Фон Мекк подарила Чайковскому четырнадцать лет полноценной творческой жизни. Чайковский ей — не только Четвертую симфонию, посвященную «лучшему другу», и счастье своего исполненного нежности и благодарности доверия, ставшего для нее источником величайшего утешения и наслаждения («Фатум, против которого я бессильна»), — но и бессмертие в исторической памяти: их имена соединены навеки.
В мае 1877 года Чайковский откровенно признавался Модесту: «Экзамены кончаются, близится отъезд (в имение Конради Гранкино возле Полтавы. — А. П.), — но у меня на душе не так легко, как бывало прежде. Мысль, что опять придется ту же канитель тянуть, опять классы, опять Николай Львович, опять разные дрязги, — все это меня смущает и отравляет мысль о свободных 3 месяцах. Стар я становлюсь!»
Но еще больше омрачила его душевное состояние наконец последовавшая в конце апреля женитьба Владимира Шиловского на молодой богатой графине Анне Алексеевне Васильевой, с которой тот обручился еще несколько лет назад. Не без зависти композитор пишет Модесту 4 мая: «Свадьба Шиловского состоялась.
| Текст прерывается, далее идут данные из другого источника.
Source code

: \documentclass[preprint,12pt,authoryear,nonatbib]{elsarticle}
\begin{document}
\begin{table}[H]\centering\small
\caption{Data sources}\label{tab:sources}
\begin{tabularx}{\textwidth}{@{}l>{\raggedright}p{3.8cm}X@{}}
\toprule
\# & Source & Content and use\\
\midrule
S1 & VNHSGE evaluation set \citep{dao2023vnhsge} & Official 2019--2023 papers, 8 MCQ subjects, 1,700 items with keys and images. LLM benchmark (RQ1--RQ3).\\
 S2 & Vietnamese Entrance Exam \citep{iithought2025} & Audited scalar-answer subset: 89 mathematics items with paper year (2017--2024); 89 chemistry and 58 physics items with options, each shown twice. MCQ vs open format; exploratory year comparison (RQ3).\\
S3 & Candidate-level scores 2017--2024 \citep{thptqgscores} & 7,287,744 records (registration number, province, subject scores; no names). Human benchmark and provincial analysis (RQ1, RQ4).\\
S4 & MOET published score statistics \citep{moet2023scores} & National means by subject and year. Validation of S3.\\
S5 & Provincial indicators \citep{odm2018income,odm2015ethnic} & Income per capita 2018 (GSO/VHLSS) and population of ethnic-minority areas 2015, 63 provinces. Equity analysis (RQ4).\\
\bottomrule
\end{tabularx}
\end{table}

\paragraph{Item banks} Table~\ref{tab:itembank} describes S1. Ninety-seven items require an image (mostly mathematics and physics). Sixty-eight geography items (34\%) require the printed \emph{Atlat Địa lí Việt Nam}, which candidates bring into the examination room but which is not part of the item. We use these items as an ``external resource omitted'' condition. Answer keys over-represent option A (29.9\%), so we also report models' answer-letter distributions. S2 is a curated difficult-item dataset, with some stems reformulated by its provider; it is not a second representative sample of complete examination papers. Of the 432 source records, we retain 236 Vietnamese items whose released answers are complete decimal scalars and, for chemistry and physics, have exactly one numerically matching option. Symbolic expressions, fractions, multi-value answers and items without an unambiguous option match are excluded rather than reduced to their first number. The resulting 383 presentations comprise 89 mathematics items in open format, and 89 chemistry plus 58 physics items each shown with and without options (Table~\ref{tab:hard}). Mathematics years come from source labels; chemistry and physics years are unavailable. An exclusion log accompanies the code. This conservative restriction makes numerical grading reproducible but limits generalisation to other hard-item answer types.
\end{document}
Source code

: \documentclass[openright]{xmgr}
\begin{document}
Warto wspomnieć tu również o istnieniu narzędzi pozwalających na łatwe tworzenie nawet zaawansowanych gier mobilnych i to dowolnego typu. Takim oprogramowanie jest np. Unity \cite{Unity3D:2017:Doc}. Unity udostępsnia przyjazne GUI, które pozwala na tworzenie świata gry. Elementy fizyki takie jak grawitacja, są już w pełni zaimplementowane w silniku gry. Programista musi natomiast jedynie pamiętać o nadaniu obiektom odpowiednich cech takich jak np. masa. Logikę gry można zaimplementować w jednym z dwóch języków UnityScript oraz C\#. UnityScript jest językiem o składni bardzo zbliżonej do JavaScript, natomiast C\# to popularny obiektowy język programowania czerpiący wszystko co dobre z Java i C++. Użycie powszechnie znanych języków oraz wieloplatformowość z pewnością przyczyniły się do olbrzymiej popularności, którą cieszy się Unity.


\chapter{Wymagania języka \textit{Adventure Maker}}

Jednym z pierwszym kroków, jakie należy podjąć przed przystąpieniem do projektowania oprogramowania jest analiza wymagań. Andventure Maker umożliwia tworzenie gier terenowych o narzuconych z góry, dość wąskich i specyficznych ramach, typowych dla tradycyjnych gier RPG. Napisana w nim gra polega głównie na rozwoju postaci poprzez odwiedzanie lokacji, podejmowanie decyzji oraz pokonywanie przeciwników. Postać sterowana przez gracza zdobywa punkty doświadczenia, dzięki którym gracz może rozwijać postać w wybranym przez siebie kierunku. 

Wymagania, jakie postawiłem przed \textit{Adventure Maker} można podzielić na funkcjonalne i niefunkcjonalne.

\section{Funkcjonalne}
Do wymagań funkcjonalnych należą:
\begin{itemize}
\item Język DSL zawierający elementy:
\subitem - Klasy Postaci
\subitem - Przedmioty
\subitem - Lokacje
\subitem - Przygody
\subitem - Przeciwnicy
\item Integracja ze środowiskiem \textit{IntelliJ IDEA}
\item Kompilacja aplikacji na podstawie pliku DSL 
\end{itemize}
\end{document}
Перед этим он пьянствовал без просыпу, целые дни ревел и падал в обморок. Теперь совершенно счастлив и доволен. Проломал жену (это совершенная правда) и ездит целые дни с визитами к аристократам. Вчера я у него обедал. Его жена ужасная рожа и кажется глупа, но очень комильфотна». Неожиданно графиня продемонстрировала всем свой твердый характер и власть над мужем. Уже через год, 10 марта 1878 года, брат Шиловского Константин пишет Чайковскому: «Я никак не ожидал, чтобы он был способен до такой невозможной степени подпасть под влияние жены. Вообрази, она достигла того, что отдалила его ото всех его знакомых, влияния которых она опасалась для себя».